-- What you are asked to do --
Please set down every line of the records below exactly, without the pictures.

-- Data records --
####

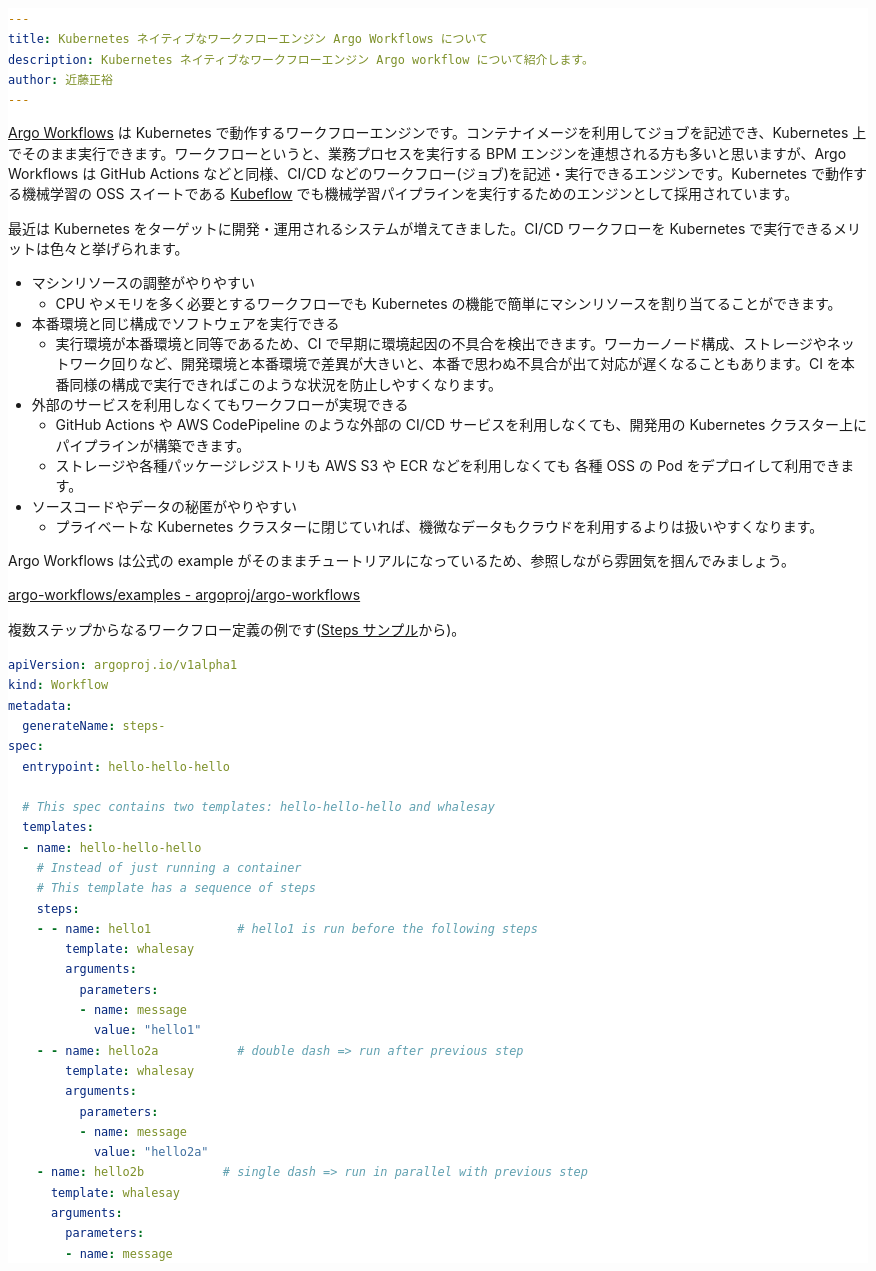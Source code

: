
 ```yaml
---
title: Kubernetes ネイティブなワークフローエンジン Argo Workflows について
description: Kubernetes ネイティブなワークフローエンジン Argo workflow について紹介します。
author: 近藤正裕
---
```


[Argo Workflows](https://argoproj.github.io/argo-workflows/) は Kubernetes で動作するワークフローエンジンです。コンテナイメージを利用してジョブを記述でき、Kubernetes 上でそのまま実行できます。ワークフローというと、業務プロセスを実行する BPM エンジンを連想される方も多いと思いますが、Argo Workflows は GitHub Actions などと同様、CI/CD などのワークフロー(ジョブ)を記述・実行できるエンジンです。Kubernetes で動作する機械学習の OSS スイートである [Kubeflow](https://www.kubeflow.org/) でも機械学習パイプラインを実行するためのエンジンとして採用されています。

最近は Kubernetes をターゲットに開発・運用されるシステムが増えてきました。CI/CD ワークフローを Kubernetes で実行できるメリットは色々と挙げられます。

- マシンリソースの調整がやりやすい
  - CPU やメモリを多く必要とするワークフローでも Kubernetes の機能で簡単にマシンリソースを割り当てることができます。
- 本番環境と同じ構成でソフトウェアを実行できる
  - 実行環境が本番環境と同等であるため、CI で早期に環境起因の不具合を検出できます。ワーカーノード構成、ストレージやネットワーク回りなど、開発環境と本番環境で差異が大きいと、本番で思わぬ不具合が出て対応が遅くなることもあります。CI を本番同様の構成で実行できればこのような状況を防止しやすくなります。
- 外部のサービスを利用しなくてもワークフローが実現できる
  - GitHub Actions や AWS CodePipeline のような外部の CI/CD サービスを利用しなくても、開発用の Kubernetes クラスター上にパイプラインが構築できます。
  - ストレージや各種パッケージレジストリも AWS S3 や ECR などを利用しなくても 各種 OSS の Pod をデプロイして利用できます。
- ソースコードやデータの秘匿がやりやすい
  - プライベートな Kubernetes クラスターに閉じていれば、機微なデータもクラウドを利用するよりは扱いやすくなります。

Argo Workflows は公式の example がそのままチュートリアルになっているため、参照しながら雰囲気を掴んでみましょう。

[argo-workflows/examples - argoproj/argo-workflows](https://github.com/argoproj/argo-workflows/tree/master/examples)


複数ステップからなるワークフロー定義の例です([Steps サンプル](https://github.com/argoproj/argo-workflows/blob/master/examples/README.md#steps)から)。


```yaml
apiVersion: argoproj.io/v1alpha1
kind: Workflow
metadata:
  generateName: steps-
spec:
  entrypoint: hello-hello-hello

  # This spec contains two templates: hello-hello-hello and whalesay
  templates:
  - name: hello-hello-hello
    # Instead of just running a container
    # This template has a sequence of steps
    steps:
    - - name: hello1            # hello1 is run before the following steps
        template: whalesay
        arguments:
          parameters:
          - name: message
            value: "hello1"
    - - name: hello2a           # double dash => run after previous step
        template: whalesay
        arguments:
          parameters:
          - name: message
            value: "hello2a"
    - name: hello2b           # single dash => run in parallel with previous step
      template: whalesay
      arguments:
        parameters:
        - name: message
```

####

-- Answer below --
Source code

:
 ```yaml
---
title: Kubernetes ネイティブなワークフローエンジン Argo Workflows について
description: Kubernetes ネイティブなワークフローエンジン Argo workflow について紹介します。
author: 近藤正裕
---
```


[Argo Workflows](https://argoproj.github.io/argo-workflows/) は Kubernetes で動作するワークフローエンジンです。コンテナイメージを利用してジョブを記述でき、Kubernetes 上でそのまま実行できます。ワークフローというと、業務プロセスを実行する BPM エンジンを連想される方も多いと思いますが、Argo Workflows は GitHub Actions などと同様、CI/CD などのワークフロー(ジョブ)を記述・実行できるエンジンです。Kubernetes で動作する機械学習の OSS スイートである [Kubeflow](https://www.kubeflow.org/) でも機械学習パイプラインを実行するためのエンジンとして採用されています。

最近は Kubernetes をターゲットに開発・運用されるシステムが増えてきました。CI/CD ワークフローを Kubernetes で実行できるメリットは色々と挙げられます。

- マシンリソースの調整がやりやすい
  - CPU やメモリを多く必要とするワークフローでも Kubernetes の機能で簡単にマシンリソースを割り当てることができます。
- 本番環境と同じ構成でソフトウェアを実行できる
  - 実行環境が本番環境と同等であるため、CI で早期に環境起因の不具合を検出できます。ワーカーノード構成、ストレージやネットワーク回りなど、開発環境と本番環境で差異が大きいと、本番で思わぬ不具合が出て対応が遅くなることもあります。CI を本番同様の構成で実行できればこのような状況を防止しやすくなります。
- 外部のサービスを利用しなくてもワークフローが実現できる
  - GitHub Actions や AWS CodePipeline のような外部の CI/CD サービスを利用しなくても、開発用の Kubernetes クラスター上にパイプラインが構築できます。
  - ストレージや各種パッケージレジストリも AWS S3 や ECR などを利用しなくても 各種 OSS の Pod をデプロイして利用できます。
- ソースコードやデータの秘匿がやりやすい
  - プライベートな Kubernetes クラスターに閉じていれば、機微なデータもクラウドを利用するよりは扱いやすくなります。

Argo Workflows は公式の example がそのままチュートリアルになっているため、参照しながら雰囲気を掴んでみましょう。

[argo-workflows/examples - argoproj/argo-workflows](https://github.com/argoproj/argo-workflows/tree/master/examples)


複数ステップからなるワークフロー定義の例です([Steps サンプル](https://github.com/argoproj/argo-workflows/blob/master/examples/README.md#steps)から)。


```yaml
apiVersion: argoproj.io/v1alpha1
kind: Workflow
metadata:
  generateName: steps-
spec:
  entrypoint: hello-hello-hello

  # This spec contains two templates: hello-hello-hello and whalesay
  templates:
  - name: hello-hello-hello
    # Instead of just running a container
    # This template has a sequence of steps
    steps:
    - - name: hello1            # hello1 is run before the following steps
        template: whalesay
        arguments:
          parameters:
          - name: message
            value: "hello1"
    - - name: hello2a           # double dash => run after previous step
        template: whalesay
        arguments:
          parameters:
          - name: message
            value: "hello2a"
    - name: hello2b           # single dash => run in parallel with previous step
      template: whalesay
      arguments:
        parameters:
        - name: message
```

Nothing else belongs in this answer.